In Fable, one of the reasons why so many people choose to lay low is distrust of the police. In Lauren’s world, law enforcement is semi-privatized, and police officers collect fees when they respond to crimes.
Police appear to be offering little help to customers who fear criminals are trying to destroy the gated community. This police indifference was written by Butler as a “critique of the neo-conservative attack on the welfare state” and was a reflection of the unrest that followed the 1992 arrest of Rodney King and the acquittal of police officers for assault. The move may reflect widespread criticism of the police. Los Angeles, the city of Butler.
In the real world, the number of private armies is on the rise. Last year, the New York Times reported that most major U.S. cities have at least three times as many security guards as there are police officers on the streets.
There is also a great deal of distrust towards the police. In July 2020, as protests against police violence continued across the United States after the killing of George Floyd, Pew Research Center believes police use appropriate force and treat racial groups equally. They found that only about a third of Americans do, which is a significant decrease from four years ago.
“Parable” political leaders try to address social unrest by promising a massive reset. Presidential candidate Christopher Donner will put people back to work immediately after his inauguration, saying he will end “worker protection laws” for employers who are prepared to accept and train a workforce made up of vagrants. declared.
As of Parable of the Talents, a sequel to the novel set in 2032, Donner is played by religious fundamentalist Andrew Steele Jarrett, who is running for president on the slogan “Make America Great Again.” is being challenged by
In the chaos of the first book, Lauren decides that the authorities cannot help and decides to leave Robredo in hopes of finding a less hostile way to live. She seeks to share her personal “Earthseed” philosophy that people should live sustainably.
Lauren studies a book about Native American bushcraft and heads north on Highway 101, abandoning the work ethic that the authorities are trying to uphold. Lauren says she is driven by “hyperempathy,” a sensory state caused by her mother’s drug use during pregnancy, in which a teenage girl begins to experience the emotions of others, and people accept change and cooperate. I would like to establish a community where I can learn things.
But you may have to go much further than the freeway can take.
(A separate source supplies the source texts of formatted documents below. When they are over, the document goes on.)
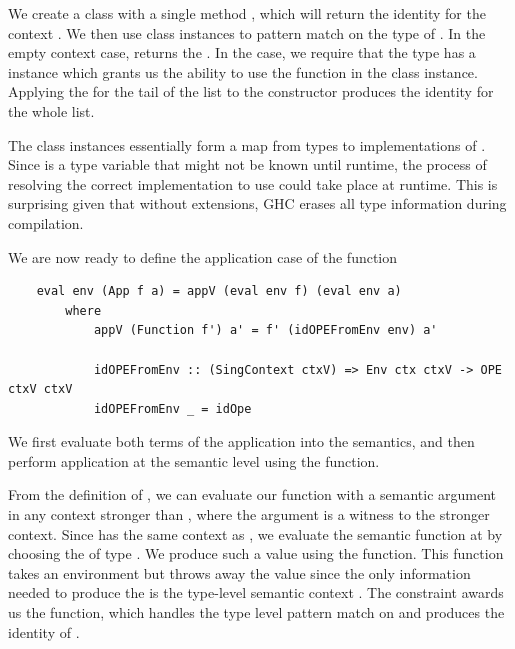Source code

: We create a class  with a single method , which will return the identity  for the context . We then use class instances to pattern match on the type of . In the empty context case,  returns the  . In the  case, we require that the type  has a  instance which grants us the ability to use the  function in the class instance. Applying the  for the tail of the list to the  constructor produces the identity  for the whole list. 

The class instances essentially form a map from types to implementations of . Since  is a type variable that might not be known until runtime, the process of resolving the correct implementation to use could take place at runtime. This is surprising given that without extensions, GHC erases all type information during compilation. 




We are now ready to define the application case of the  function

\begin{lstlisting}
    eval env (App f a) = appV (eval env f) (eval env a) 
        where
            appV (Function f') a' = f' (idOPEFromEnv env) a'

            idOPEFromEnv :: (SingContext ctxV) => Env ctx ctxV -> OPE ctxV ctxV
            idOPEFromEnv _ = idOpe 
\end{lstlisting}

We first evaluate both terms of the application into the semantics, and then perform application at the semantic level using the  function. 

From the definition of , we can evaluate our function with a semantic argument in any context stronger than , where the  argument is a witness to the stronger context.
Since  has the same context  as , we evaluate the semantic function  at  by choosing the  of type . We produce such a value using the  function. This function takes an environment but throws away the value since the only information needed to produce the  is the type-level semantic context . The  constraint awards us the  function, which handles the type level pattern match on  and produces the identity  of . 

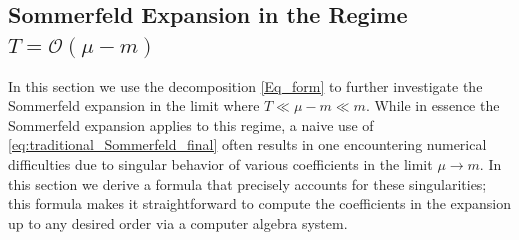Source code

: \documentclass[sn-mathphys,Numbered]{sn-jnl}
\begin{document}
\subsection{Sommerfeld Expansion in the Regime $T=\mathcal{O}(\mu-m)$}\label{sec:asymp_T_0_faster}

In this section we use the decomposition \eqref{Eq_form} to further investigate the Sommerfeld expansion   in the limit where $T\ll\mu-m\ll m$.  While in essence the Sommerfeld expansion applies to this regime, a naive use of \eqref{eq:traditional_Sommerfeld_final} often results in one encountering numerical difficulties due to singular behavior of various coefficients in the limit $\mu\to m$.  In this section we derive a formula that precisely accounts for these singularities; this formula makes it straightforward   to  compute the coefficients in the expansion up to any desired order via a computer algebra system.
\end{document}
Previously, she dismissed ongoing space exploration in 2024 as foolish. “That money wasted on another crazy space trip,” the 15-year-old mused at the beginning of her novel. “So many people on the planet cannot afford water, food, and shelter.”
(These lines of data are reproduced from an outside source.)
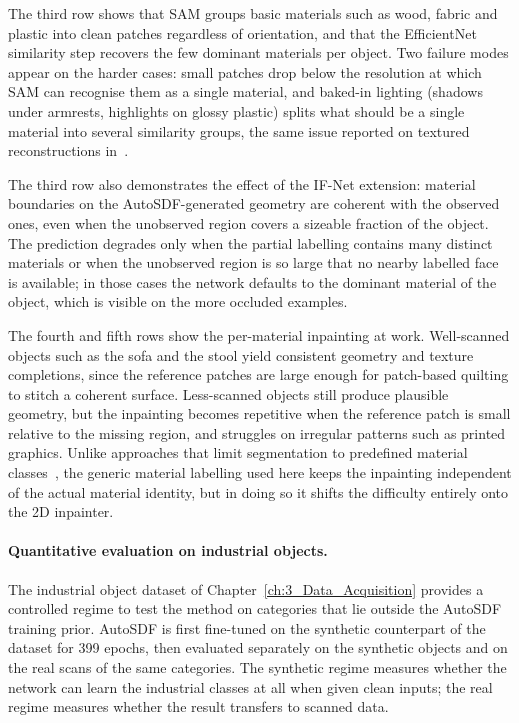 The third row shows that SAM groups basic materials such as wood, fabric and plastic into clean patches regardless of orientation, and that the EfficientNet similarity step recovers the few dominant materials per object. Two failure modes appear on the harder cases: small patches drop below the resolution at which SAM can recognise them as a single material, and baked-in lighting (shadows under armrests, highlights on glossy plastic) splits what should be a single material into several similarity groups, the same issue reported on textured reconstructions in~\cite{siddiqui_retrievalfuse_2021}.
 
The third row also demonstrates the effect of the IF-Net extension: material boundaries on the AutoSDF-generated geometry are coherent with the observed ones, even when the unobserved region covers a sizeable fraction of the object. The prediction degrades only when the partial labelling contains many distinct materials or when the unobserved region is so large that no nearby labelled face is available; in those cases the network defaults to the dominant material of the object, which is visible on the more occluded examples.
 
The fourth and fifth rows show the per-material inpainting at work. Well-scanned objects such as the sofa and the stool yield consistent geometry and texture completions, since the reference patches are large enough for patch-based quilting to stitch a coherent surface. Less-scanned objects still produce plausible geometry, but the inpainting becomes repetitive when the reference patch is small relative to the missing region, and struggles on irregular patterns such as printed graphics. Unlike approaches that limit segmentation to predefined material classes~\cite{stets_material-based_2019}, the generic material labelling used here keeps the inpainting independent of the actual material identity, but in doing so it shifts the difficulty entirely onto the 2D inpainter.
 
 
\paragraph{Quantitative evaluation on industrial objects.}
The industrial object dataset of Chapter~\ref{ch:3_Data_Acquisition} provides a controlled regime to test the method on categories that lie outside the AutoSDF training prior. AutoSDF is first fine-tuned on the synthetic counterpart of the dataset for 399 epochs, then evaluated separately on the synthetic objects and on the real scans of the same categories. The synthetic regime measures whether the network can learn the industrial classes at all when given clean inputs; the real regime measures whether the result transfers to scanned data.
 
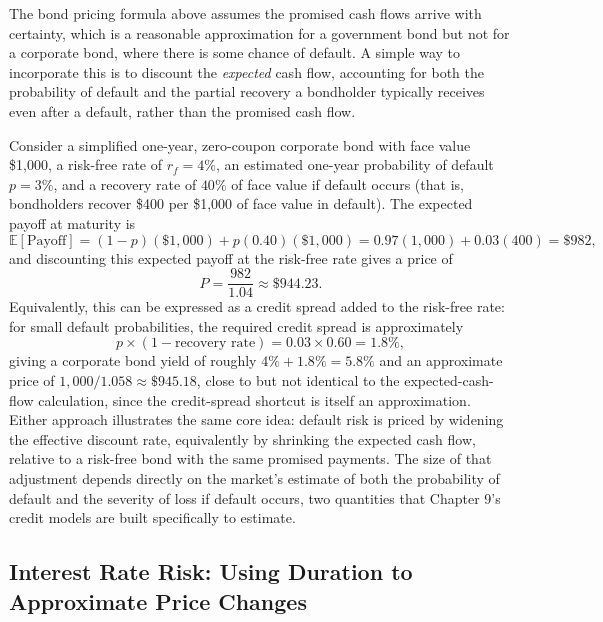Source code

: \documentclass[../ai_in_finance]{subfiles}
\begin{document}
The bond pricing formula above assumes the promised cash flows arrive with certainty, which is a reasonable approximation for a government bond but not for a corporate bond, where there is some chance of default. A simple way to incorporate this is to discount the \emph{expected} cash flow, accounting for both the probability of default and the partial recovery a bondholder typically receives even after a default, rather than the promised cash flow.

Consider a simplified one-year, zero-coupon corporate bond with face value \$1,000, a risk-free rate of $r_f=4\%$, an estimated one-year probability of default $p=3\%$, and a recovery rate of $40\%$ of face value if default occurs (that is, bondholders recover \$400 per \$1,000 of face value in default). The expected payoff at maturity is
\begin{equation*}
\mathbb{E}[\text{Payoff}] = (1-p)(\$1{,}000) + p(0.40)(\$1{,}000) = 0.97(1{,}000) + 0.03(400) = \$982,
\end{equation*}
and discounting this expected payoff at the risk-free rate gives a price of
\begin{equation*}
P = \frac{982}{1.04} \approx \$944.23.
\end{equation*}
Equivalently, this can be expressed as a credit spread added to the risk-free rate: for small default probabilities, the required credit spread is approximately
$$p \times (1-\text{recovery rate}) = 0.03 \times 0.60 = 1.8\%,$$
giving a corporate bond yield of roughly $4\% + 1.8\% = 5.8\%$ and an approximate price of $1{,}000/1.058 \approx \$945.18$, close to but not identical to the expected-cash-flow calculation, since the credit-spread shortcut is itself an approximation. Either approach illustrates the same core idea: default risk is priced by widening the effective discount rate, equivalently by shrinking the expected cash flow, relative to a risk-free bond with the same promised payments. The size of that adjustment depends directly on the market's estimate of both the probability of default and the severity of loss if default occurs, two quantities that Chapter 9's credit models are built specifically to estimate.

\subsection{Interest Rate Risk: Using Duration to Approximate Price Changes}
\end{document}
But now she says: “The destiny of the Earthseed is to plant roots among the stars. If we want to be anything other than smooth-skinned dinosaurs, that’s the destiny we must pursue – be here today, be here tomorrow.” Gone, our bones will be mixed with the bones and ashes of our city.”
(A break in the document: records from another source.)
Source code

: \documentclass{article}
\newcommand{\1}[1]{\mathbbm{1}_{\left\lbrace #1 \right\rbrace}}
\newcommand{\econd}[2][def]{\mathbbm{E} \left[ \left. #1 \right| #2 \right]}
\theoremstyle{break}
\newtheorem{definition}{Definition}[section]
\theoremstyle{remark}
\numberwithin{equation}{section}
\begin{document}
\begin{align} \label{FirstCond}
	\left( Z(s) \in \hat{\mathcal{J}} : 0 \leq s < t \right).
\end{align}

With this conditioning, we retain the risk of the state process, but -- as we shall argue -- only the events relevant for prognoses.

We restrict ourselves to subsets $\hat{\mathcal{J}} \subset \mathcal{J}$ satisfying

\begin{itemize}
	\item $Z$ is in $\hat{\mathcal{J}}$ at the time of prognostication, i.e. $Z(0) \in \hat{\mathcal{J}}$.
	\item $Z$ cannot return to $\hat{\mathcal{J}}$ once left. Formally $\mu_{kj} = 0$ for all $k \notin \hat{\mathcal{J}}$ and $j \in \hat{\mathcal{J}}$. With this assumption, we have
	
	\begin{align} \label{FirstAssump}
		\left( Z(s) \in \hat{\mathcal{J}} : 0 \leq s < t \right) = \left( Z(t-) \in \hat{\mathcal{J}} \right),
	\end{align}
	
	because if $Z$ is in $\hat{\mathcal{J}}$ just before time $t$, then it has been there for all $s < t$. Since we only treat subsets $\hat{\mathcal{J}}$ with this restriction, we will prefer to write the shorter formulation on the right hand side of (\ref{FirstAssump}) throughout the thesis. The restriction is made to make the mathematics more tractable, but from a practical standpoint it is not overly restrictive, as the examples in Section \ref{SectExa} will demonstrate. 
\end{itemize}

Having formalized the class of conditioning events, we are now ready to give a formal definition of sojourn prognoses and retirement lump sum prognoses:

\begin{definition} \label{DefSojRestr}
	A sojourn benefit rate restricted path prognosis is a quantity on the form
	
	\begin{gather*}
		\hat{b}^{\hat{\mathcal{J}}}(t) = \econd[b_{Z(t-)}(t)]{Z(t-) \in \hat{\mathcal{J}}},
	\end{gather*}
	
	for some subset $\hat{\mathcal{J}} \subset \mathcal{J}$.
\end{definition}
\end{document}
In the novel, President-elect Donner vows to abolish the federal Department of Space Flight. In contrast, Donald Trump reinstated the National Space Council and speculated: It could be infinite. I really don’t understand. But maybe so. It has to be something, but it could also be infinite, right?” Then he created the Space Force.
The novel begins with a description of a failed Mars mission. In this sense, we may actually be further along than Butler imagined his 2024 Earth situation. 3 years ago, NASA’s Perseverance rover “Percy” has landed in Jezero Crater on Mars.
Six days after Percy’s landing and 15 years after the death of the author of “Fable of the Sower,” authorities officially named the rover’s landing site the Octavia E. Butler Landing Site in his honor. did.